• **What the task asks**: Copy out each line of the listing that has the word "Hacer" in it.

• **Data shown**:

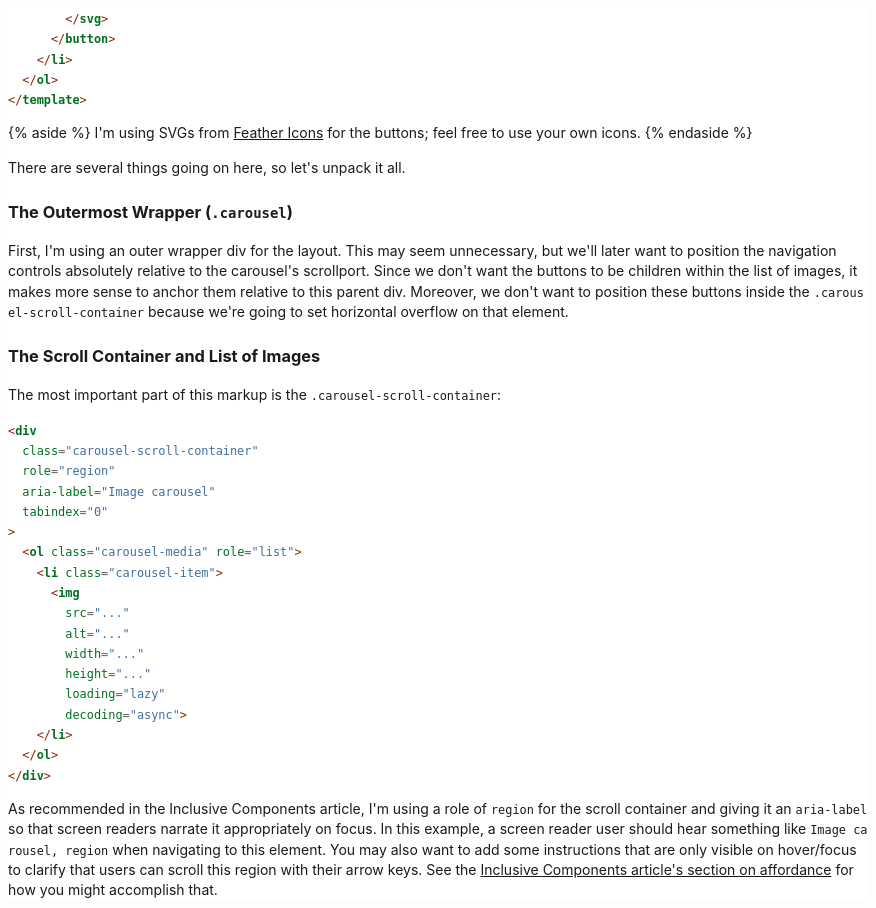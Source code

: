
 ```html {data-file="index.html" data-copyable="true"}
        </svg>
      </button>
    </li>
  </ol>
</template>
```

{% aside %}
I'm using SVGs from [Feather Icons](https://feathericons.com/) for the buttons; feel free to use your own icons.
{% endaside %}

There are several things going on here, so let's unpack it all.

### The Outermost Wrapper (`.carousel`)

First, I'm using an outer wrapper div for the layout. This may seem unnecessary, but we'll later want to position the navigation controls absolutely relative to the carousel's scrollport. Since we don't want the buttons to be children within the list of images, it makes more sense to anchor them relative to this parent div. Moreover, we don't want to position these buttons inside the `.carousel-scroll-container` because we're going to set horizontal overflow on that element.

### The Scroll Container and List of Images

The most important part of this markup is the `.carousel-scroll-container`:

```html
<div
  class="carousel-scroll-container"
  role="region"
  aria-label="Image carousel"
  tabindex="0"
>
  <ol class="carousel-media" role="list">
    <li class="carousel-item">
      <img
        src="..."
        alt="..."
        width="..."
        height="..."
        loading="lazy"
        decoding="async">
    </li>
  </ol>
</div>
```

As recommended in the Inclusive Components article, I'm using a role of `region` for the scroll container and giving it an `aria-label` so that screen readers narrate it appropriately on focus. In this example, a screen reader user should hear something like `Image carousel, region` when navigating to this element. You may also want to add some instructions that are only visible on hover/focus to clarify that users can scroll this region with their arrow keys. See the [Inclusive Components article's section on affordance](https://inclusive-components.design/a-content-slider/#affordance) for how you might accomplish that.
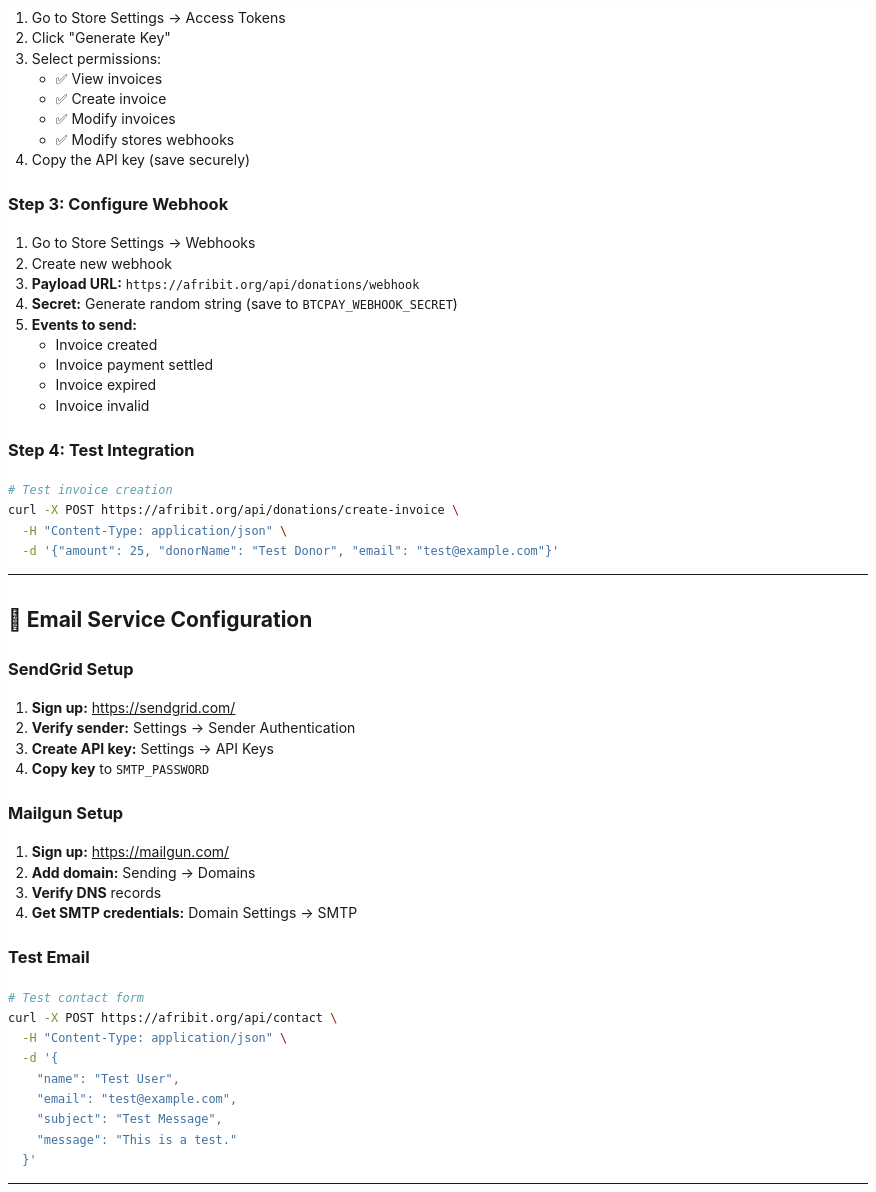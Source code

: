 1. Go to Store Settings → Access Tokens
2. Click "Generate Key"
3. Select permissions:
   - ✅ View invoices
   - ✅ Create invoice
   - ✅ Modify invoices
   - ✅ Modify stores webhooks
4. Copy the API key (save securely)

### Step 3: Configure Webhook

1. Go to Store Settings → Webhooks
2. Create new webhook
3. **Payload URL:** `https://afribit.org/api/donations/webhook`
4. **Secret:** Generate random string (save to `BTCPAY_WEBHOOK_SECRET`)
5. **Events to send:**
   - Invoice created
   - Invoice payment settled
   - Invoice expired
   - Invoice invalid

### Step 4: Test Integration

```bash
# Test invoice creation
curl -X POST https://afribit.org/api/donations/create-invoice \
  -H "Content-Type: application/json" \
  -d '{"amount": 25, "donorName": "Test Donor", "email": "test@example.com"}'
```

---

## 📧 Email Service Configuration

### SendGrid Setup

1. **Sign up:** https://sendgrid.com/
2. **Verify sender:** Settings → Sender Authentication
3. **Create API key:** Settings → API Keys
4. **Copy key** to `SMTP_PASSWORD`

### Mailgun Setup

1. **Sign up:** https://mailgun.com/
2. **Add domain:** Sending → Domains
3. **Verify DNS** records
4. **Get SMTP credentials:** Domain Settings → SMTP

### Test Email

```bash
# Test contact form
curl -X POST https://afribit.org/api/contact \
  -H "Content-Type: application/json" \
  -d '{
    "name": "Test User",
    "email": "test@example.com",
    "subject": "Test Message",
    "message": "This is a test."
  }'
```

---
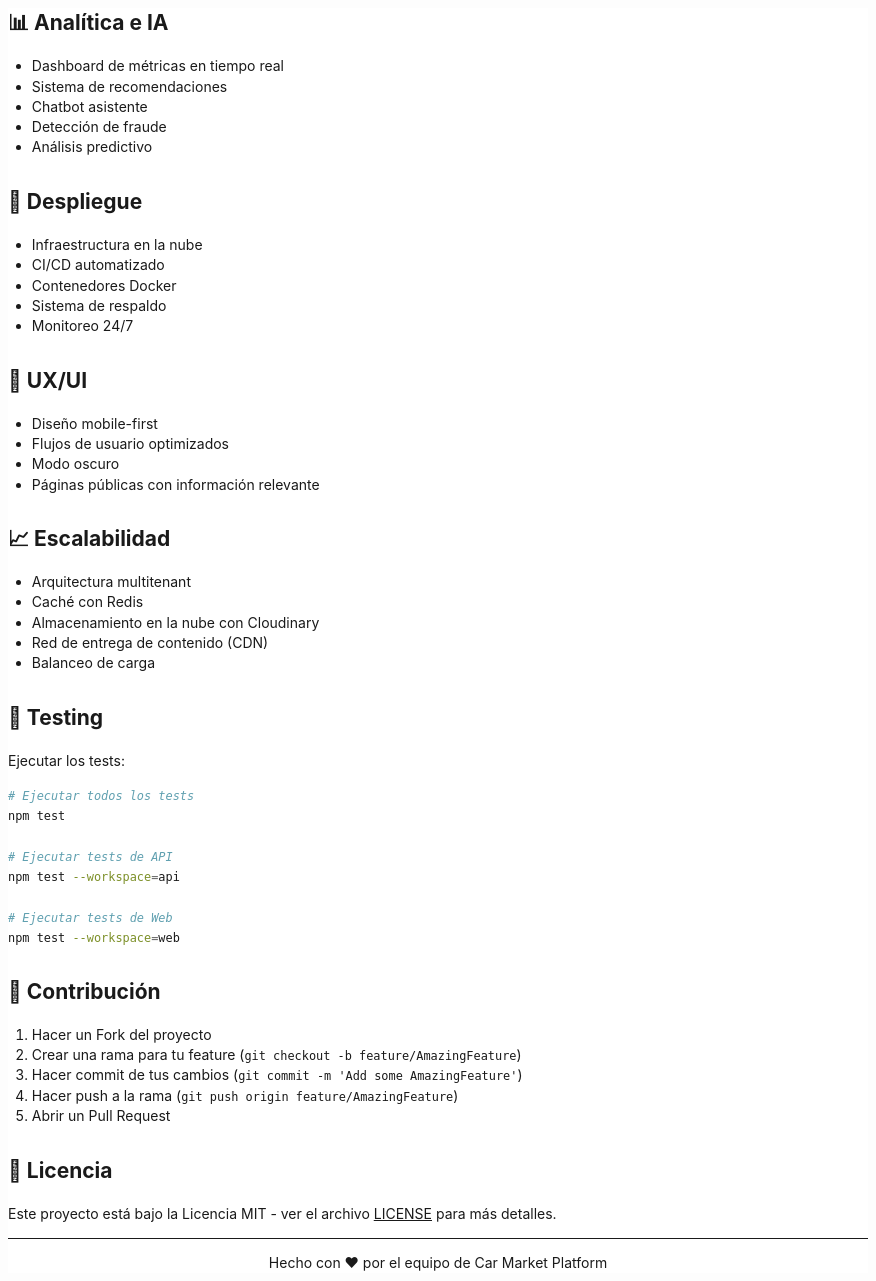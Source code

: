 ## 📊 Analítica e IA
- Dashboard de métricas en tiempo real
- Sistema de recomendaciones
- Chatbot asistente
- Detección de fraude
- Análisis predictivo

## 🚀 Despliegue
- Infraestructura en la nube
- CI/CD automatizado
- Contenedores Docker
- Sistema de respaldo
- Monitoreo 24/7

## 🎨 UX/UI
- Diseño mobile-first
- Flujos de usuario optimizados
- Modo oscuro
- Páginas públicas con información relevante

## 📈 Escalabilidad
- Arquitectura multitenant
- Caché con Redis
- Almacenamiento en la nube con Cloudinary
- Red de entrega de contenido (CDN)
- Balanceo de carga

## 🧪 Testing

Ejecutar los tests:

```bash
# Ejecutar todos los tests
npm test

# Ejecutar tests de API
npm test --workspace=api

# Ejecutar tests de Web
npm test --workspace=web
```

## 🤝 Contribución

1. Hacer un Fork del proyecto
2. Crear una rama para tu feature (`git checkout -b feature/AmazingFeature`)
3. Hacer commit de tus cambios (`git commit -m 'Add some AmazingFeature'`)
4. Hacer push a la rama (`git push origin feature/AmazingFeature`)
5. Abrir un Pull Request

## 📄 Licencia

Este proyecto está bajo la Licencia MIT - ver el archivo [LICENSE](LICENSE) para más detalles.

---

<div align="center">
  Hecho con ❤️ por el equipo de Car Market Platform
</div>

• **Solution to this problem**:
1. Hacer un Fork del proyecto
3. Hacer commit de tus cambios (`git commit -m 'Add some AmazingFeature'`)
4. Hacer push a la rama (`git push origin feature/AmazingFeature`)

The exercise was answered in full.